Partiti e politici

come (non) si fa l’opposizione

25 Maggio 2018

Finalmente ci siamo: il nuovo governo si sta formando e potrebbe giurare entro pochi giorni.

Le forze politiche uscite sconfitte dalle urne, che hanno vissuto gli ultimi mesi in una malinconica afasia (rotta solo, di tanto in tanto, da patetici scazzi interni), saranno costrette a uscire dal limbo per assumere il ruolo che la Costituzione assegna loro: quello di opposizione. Ne saranno capaci? Dai primi passi (falsi) di diversi dirigenti, c’è da dubitarne.

Alcuni, ancora vittime dello shock elettorale, balbettano di improbabili collaborazioni con il nuovo governo; altri, in preda a una sorta di sindrome di Stoccolma,  si entusiasmano addirittura per le sue proposte. Queste dimostrazioni di confusione e di pochezza politica sono un balsamo formidabile per la maggioranza, perché ne dimostrano l’egemonia.

Tra i politici bruscamente cacciati dalle stanze del potere prevale invece un insopprimibile rancore, che si manifesta nelle forme più varie e più autolesioniste: dall’ironia sprezzante verso i nuovi protagonisti agli attacchi pretestuosi ad alzo zero, dai presagi di sventura nazionale fino alle recriminazioni contro gli elettori colpevoli di aver votato per “gli altri”; i più autocontrollati esibiscono atteggiamenti di sufficienza e di tantopeggismo che li rendono definitivamente antipatici. Tutto ciò fa perdere più consensi agli autori che ai bersagli delle critiche, perché restituisce agli elettori l’immagine di un’opposizione irrancidita e inservibile.

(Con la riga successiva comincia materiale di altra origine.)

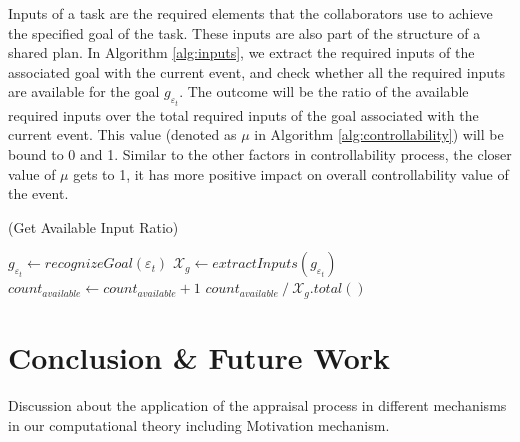 \documentclass[letterpaper]{article}
\begin{document}
Inputs of a task are the required elements that the collaborators use to
achieve the specified goal of the task. These inputs are also part of the
structure of a shared plan. In Algorithm \ref{alg:inputs}, we extract the
required inputs of the associated goal with the current event, and check whether
all the required inputs are available for the goal $\mathit{g}_{\varepsilon_t}$.
The outcome will be the ratio of the available required inputs over the total
required inputs of the goal associated with the current event. This value
(denoted as $\mu$ in Algorithm \ref{alg:controllability}) will be bound to 0 and
1. Similar to the other factors in controllability process, the closer value of
$\mu$ gets to 1, it has more positive impact on overall controllability value of
the event.

\begin{algorithm}
	\caption{(Get Available Input Ratio)}
	\label{alg:inputs}
	\begin{algorithmic}[1]
			\Statex
			\State $\mathit{g}_{\varepsilon_t} \gets
			\textit{recognizeGoal}{(\varepsilon_t)}$
			\Statex
				\State {}
			\EndIf
			\Statex
			\State $\mathcal{X}_{\mathit{g}} \gets
			\textit{extractInputs}{(\mathit{g}_{\varepsilon_t})}$
			\Statex
					\State $count_{available} \gets count_{available} + 1$
				\EndIf
			\EndFor
			\Statex
			\State \Return
			${count_{available} \mathbin{/} \mathcal{X}_{\mathit{g}}.total()}$
		\EndFunction 
	\end{algorithmic}
\end{algorithm}

\section{Conclusion \& Future Work}

Discussion about the application of the appraisal process in different
mechanisms in our computational theory including Motivation mechanism. 



\end{document}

I più svegli hanno inaugurato una resistenza di tipo “valoriale”: si indignano davanti a ogni proposta non “ortodossa” dei partiti di maggioranza, sventolano le proprie bandiere ideali… senza rendersi conto che la gran parte degli elettori ha condiviso proprio quelle proposte con il voto del 4 marzo e ora vuole solo capire se sono realizzabili oppure no. Questa attitudine appare astratta e lontana dalle aspettative dei cittadini, dalla loro quotidianità e dai loro problemi; si tratta insomma di un altro autogol.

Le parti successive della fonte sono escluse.